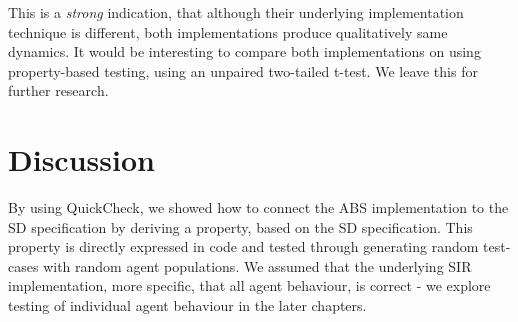 %

%

%

This is a \textit{strong} indication, that although their underlying implementation technique is different, both implementations produce qualitatively same dynamics. It would be interesting to compare both implementations on using property-based testing, using an unpaired two-tailed t-test. We leave this for further research.

\section{Discussion}
By using QuickCheck, we showed how to connect the ABS implementation to the SD specification by deriving a property, based on the SD specification. This property is directly expressed in code and tested through generating random test-cases with random agent populations. We assumed that the underlying SIR implementation, more specific, that all agent behaviour, is correct - we explore testing of individual agent behaviour in the later chapters.

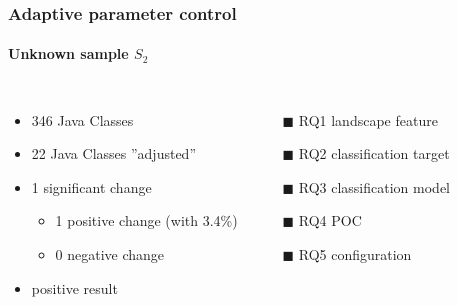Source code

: \begin{frame}
	\frametitle{Adaptive parameter control}
	\framesubtitle{Unknown sample $S_2$}
	
	\begin{columns}[c]
	
	\begin{itemize}
		\item 346 Java Classes
		\item 22 Java Classes ''adjusted''
		\item 1 significant change
		\begin{itemize}
			\item 1 positive change (with 3.4\%)
			\item 0 negative change
		\end{itemize}
		\item positive result
	\end{itemize}
	
		\begin{itemize}
			\item[\textcolor{hni-gray}{$\blacksquare$}] \textcolor{hni-gray}{RQ1 landscape feature \xmark}
			\item[$\blacksquare$] RQ2 classification target \checkmark
			\item[\textcolor{hni-gray}{$\blacksquare$}] \textcolor{hni-gray}{RQ3 classification model \xmark}
			\item[\textcolor{hni-gray}{$\blacksquare$}] \textcolor{hni-gray}{RQ4 POC \xmark}
			\item[$\blacksquare$] RQ5 configuration \checkmark
		\end{itemize}
	
	\end{columns}
	
\end{frame}

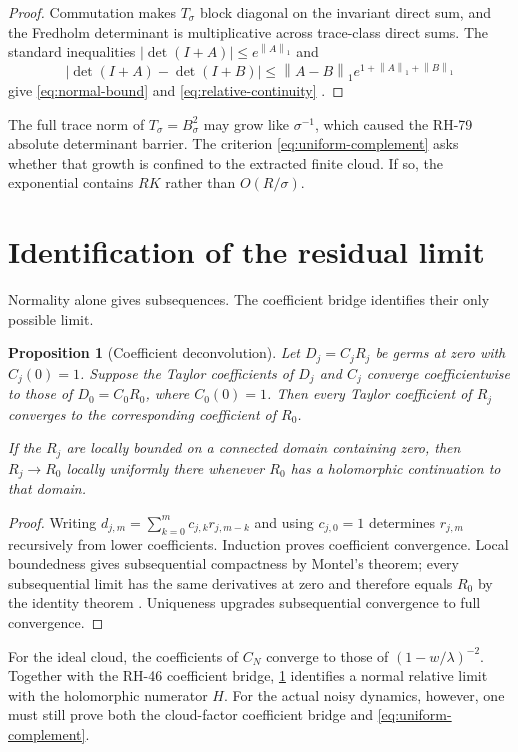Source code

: \documentclass[11pt]{article}
\newtheorem{proposition}[theorem]{Proposition}
\theoremstyle{remark}
\newcommand{\norm}[1]{\left\lVert#1\right\rVert}
\begin{document}
\begin{proof}
Commutation makes $T_\sigma$ block diagonal on the invariant direct sum, and
the Fredholm determinant is multiplicative across trace-class direct sums.
The standard inequalities
$|\det(I+A)|\le e^{\norm A_1}$ and
\[
 |\det(I+A)-\det(I+B)|
 \le\norm{A-B}_1e^{1+\norm A_1+\norm B_1}
\]
give \eqref{eq:normal-bound} and \eqref{eq:relative-continuity}
\citep{Simon2005}.
\end{proof}

The full trace norm of $T_\sigma=B_\sigma^2$ may grow like
$\sigma^{-1}$, which caused the RH-79 absolute determinant barrier.  The
criterion \eqref{eq:uniform-complement} asks whether that growth is confined
to the extracted finite cloud.  If so, the exponential contains $RK$ rather
than $O(R/\sigma)$.

\section{Identification of the residual limit}

Normality alone gives subsequences.  The coefficient bridge identifies their
only possible limit.

\begin{proposition}[Coefficient deconvolution]
\label{prop:deconvolution}
Let $D_j=C_jR_j$ be germs at zero with $C_j(0)=1$.  Suppose the Taylor
coefficients of $D_j$ and $C_j$ converge coefficientwise to those of
$D_0=C_0R_0$, where $C_0(0)=1$.  Then every Taylor coefficient of $R_j$
converges to the corresponding coefficient of $R_0$.

If the $R_j$ are locally bounded on a connected domain containing zero, then
$R_j\to R_0$ locally uniformly there whenever $R_0$ has a holomorphic
continuation to that domain.
\end{proposition}

\begin{proof}
Writing $d_{j,m}=\sum_{k=0}^m c_{j,k}r_{j,m-k}$ and using $c_{j,0}=1$
determines $r_{j,m}$ recursively from lower coefficients.  Induction proves
coefficient convergence.  Local boundedness gives subsequential compactness
by Montel's theorem; every subsequential limit has the same derivatives at
zero and therefore equals $R_0$ by the identity theorem \citep{Conway1978}.
Uniqueness upgrades subsequential convergence to full convergence.
\end{proof}

For the ideal cloud, the coefficients of $C_N$ converge to those of
$(1-w/\lambda)^{-2}$.  Together with the RH-46 coefficient bridge,
\cref{prop:deconvolution} identifies a normal relative limit with the
holomorphic numerator $H$.  For the actual noisy dynamics, however, one must
still prove both the cloud-factor coefficient bridge and
\eqref{eq:uniform-complement}.
\end{document}
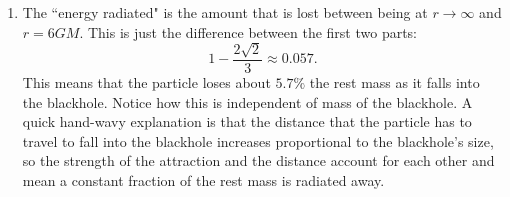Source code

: \documentclass[11pt]{article}
\begin{document}
\begin{enumerate}[label=\alph*)]
\item The ``energy radiated" is the amount that is lost between being at $r \rightarrow \infty$ and $r = 6GM$. This is just the difference between the first two parts:
\[1 - \frac{2\sqrt{2}}{3} \approx 0.057 .\]
This means that the particle loses about $\boxed{5.7 \%}$ the rest mass as it falls into the blackhole. Notice how this is independent of mass of the blackhole. A quick hand-wavy explanation is that the distance that the particle has to travel to fall into the blackhole increases proportional to the blackhole's size, so the strength of the attraction and the distance account for each other and mean a constant fraction of the rest mass is radiated away.

\end{enumerate}
\end{document}
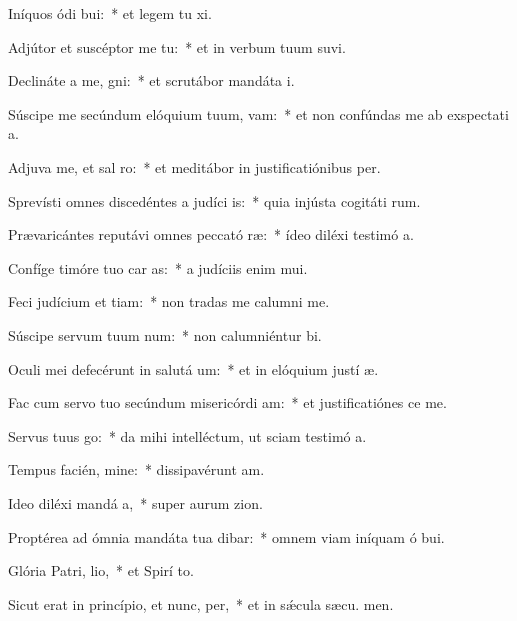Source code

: \item Iníquos ódi bui:~* et legem tu xi.
\item Adjútor et suscéptor me  tu:~* et in verbum tuum suvi.
\item Declináte a me, gni:~* et scrutábor mandáta  i.
\item Súscipe me secúndum elóquium tuum,  vam:~* et non confúndas me ab exspectati a.
\item Adjuva me, et sal ro:~* et meditábor in justificatiónibus  per.
\item Sprevísti omnes discedéntes a judíci is:~* quia injústa cogitáti rum.
\item Prævaricántes reputávi omnes peccató ræ:~* ídeo diléxi testimó a.
\item Confíge timóre tuo car as:~* a judíciis enim  mui.
\item Feci judícium et tiam:~* non tradas me calumni me.
\item Súscipe servum tuum  num:~* non calumniéntur  bi.
\item Oculi mei defecérunt in salutá um:~* et in elóquium justí æ.
\item Fac cum servo tuo secúndum misericórdi am:~* et justificatiónes  ce me.
\item Servus tuus  go:~* da mihi intelléctum, ut sciam testimó a.
\item Tempus facién, mine:~* dissipavérunt  am.
\item Ideo diléxi mandá a,~* super aurum  zion.
\item Proptérea ad ómnia mandáta tua dibar:~* omnem viam iníquam ó bui.
\item Glória Patri,  lio,~* et Spirí to.
\item Sicut erat in princípio, et nunc,  per,~* et in sǽcula sæcu. men.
━━━━━━━━━━━━━━━━
Exercise
Word for word, repeat all of the entries above, leaving out the pictures.

Answer below
 %

%

%

This is a \textit{strong} indication, that although their underlying implementation technique is different, both implementations produce qualitatively same dynamics. It would be interesting to compare both implementations on using property-based testing, using an unpaired two-tailed t-test. We leave this for further research.

\section{Discussion}
By using QuickCheck, we showed how to connect the ABS implementation to the SD specification by deriving a property, based on the SD specification. This property is directly expressed in code and tested through generating random test-cases with random agent populations. We assumed that the underlying SIR implementation, more specific, that all agent behaviour, is correct - we explore testing of individual agent behaviour in the later chapters.

Source code

: \begin{frame}
	\frametitle{Adaptive parameter control}
	\framesubtitle{Unknown sample $S_2$}
	
	\begin{columns}[c]
	
	\begin{itemize}
		\item 346 Java Classes
		\item 22 Java Classes ''adjusted''
		\item 1 significant change
		\begin{itemize}
			\item 1 positive change (with 3.4\%)
			\item 0 negative change
		\end{itemize}
		\item positive result
	\end{itemize}
	
		\begin{itemize}
			\item[\textcolor{hni-gray}{$\blacksquare$}] \textcolor{hni-gray}{RQ1 landscape feature \xmark}
			\item[$\blacksquare$] RQ2 classification target \checkmark
			\item[\textcolor{hni-gray}{$\blacksquare$}] \textcolor{hni-gray}{RQ3 classification model \xmark}
			\item[\textcolor{hni-gray}{$\blacksquare$}] \textcolor{hni-gray}{RQ4 POC \xmark}
			\item[$\blacksquare$] RQ5 configuration \checkmark
		\end{itemize}
	
	\end{columns}
	
\end{frame}

Source code

: \documentclass[11pt]{article}
\newtheorem{proposition}[theorem]{Proposition}
\theoremstyle{remark}
\newcommand{\norm}[1]{\left\lVert#1\right\rVert}
\begin{document}
\begin{proof}
Commutation makes $T_\sigma$ block diagonal on the invariant direct sum, and
the Fredholm determinant is multiplicative across trace-class direct sums.
The standard inequalities
$|\det(I+A)|\le e^{\norm A_1}$ and
\[
 |\det(I+A)-\det(I+B)|
 \le\norm{A-B}_1e^{1+\norm A_1+\norm B_1}
\]
give \eqref{eq:normal-bound} and \eqref{eq:relative-continuity}
\citep{Simon2005}.
\end{proof}

The full trace norm of $T_\sigma=B_\sigma^2$ may grow like
$\sigma^{-1}$, which caused the RH-79 absolute determinant barrier.  The
criterion \eqref{eq:uniform-complement} asks whether that growth is confined
to the extracted finite cloud.  If so, the exponential contains $RK$ rather
than $O(R/\sigma)$.

\section{Identification of the residual limit}

Normality alone gives subsequences.  The coefficient bridge identifies their
only possible limit.

\begin{proposition}[Coefficient deconvolution]
\label{prop:deconvolution}
Let $D_j=C_jR_j$ be germs at zero with $C_j(0)=1$.  Suppose the Taylor
coefficients of $D_j$ and $C_j$ converge coefficientwise to those of
$D_0=C_0R_0$, where $C_0(0)=1$.  Then every Taylor coefficient of $R_j$
converges to the corresponding coefficient of $R_0$.

If the $R_j$ are locally bounded on a connected domain containing zero, then
$R_j\to R_0$ locally uniformly there whenever $R_0$ has a holomorphic
continuation to that domain.
\end{proposition}

\begin{proof}
Writing $d_{j,m}=\sum_{k=0}^m c_{j,k}r_{j,m-k}$ and using $c_{j,0}=1$
determines $r_{j,m}$ recursively from lower coefficients.  Induction proves
coefficient convergence.  Local boundedness gives subsequential compactness
by Montel's theorem; every subsequential limit has the same derivatives at
zero and therefore equals $R_0$ by the identity theorem \citep{Conway1978}.
Uniqueness upgrades subsequential convergence to full convergence.
\end{proof}

For the ideal cloud, the coefficients of $C_N$ converge to those of
$(1-w/\lambda)^{-2}$.  Together with the RH-46 coefficient bridge,
\cref{prop:deconvolution} identifies a normal relative limit with the
holomorphic numerator $H$.  For the actual noisy dynamics, however, one must
still prove both the cloud-factor coefficient bridge and
\eqref{eq:uniform-complement}.
\end{document}
Source code

: \documentclass[11pt]{article}
\begin{document}
\begin{enumerate}[label=\alph*)]
\item The ``energy radiated" is the amount that is lost between being at $r \rightarrow \infty$ and $r = 6GM$. This is just the difference between the first two parts:
\[1 - \frac{2\sqrt{2}}{3} \approx 0.057 .\]
This means that the particle loses about $\boxed{5.7 \%}$ the rest mass as it falls into the blackhole. Notice how this is independent of mass of the blackhole. A quick hand-wavy explanation is that the distance that the particle has to travel to fall into the blackhole increases proportional to the blackhole's size, so the strength of the attraction and the distance account for each other and mean a constant fraction of the rest mass is radiated away.

\end{enumerate}
\end{document}
Source code

: \item Iníquos ódi bui:~* et legem tu xi.
\item Adjútor et suscéptor me  tu:~* et in verbum tuum suvi.
\item Declináte a me, gni:~* et scrutábor mandáta  i.
\item Súscipe me secúndum elóquium tuum,  vam:~* et non confúndas me ab exspectati a.
\item Adjuva me, et sal ro:~* et meditábor in justificatiónibus  per.
\item Sprevísti omnes discedéntes a judíci is:~* quia injústa cogitáti rum.
\item Prævaricántes reputávi omnes peccató ræ:~* ídeo diléxi testimó a.
\item Confíge timóre tuo car as:~* a judíciis enim  mui.
\item Feci judícium et tiam:~* non tradas me calumni me.
\item Súscipe servum tuum  num:~* non calumniéntur  bi.
\item Oculi mei defecérunt in salutá um:~* et in elóquium justí æ.
\item Fac cum servo tuo secúndum misericórdi am:~* et justificatiónes  ce me.
\item Servus tuus  go:~* da mihi intelléctum, ut sciam testimó a.
\item Tempus facién, mine:~* dissipavérunt  am.
\item Ideo diléxi mandá a,~* super aurum  zion.
\item Proptérea ad ómnia mandáta tua dibar:~* omnem viam iníquam ó bui.
\item Glória Patri,  lio,~* et Spirí to.
\item Sicut erat in princípio, et nunc,  per,~* et in sǽcula sæcu. men.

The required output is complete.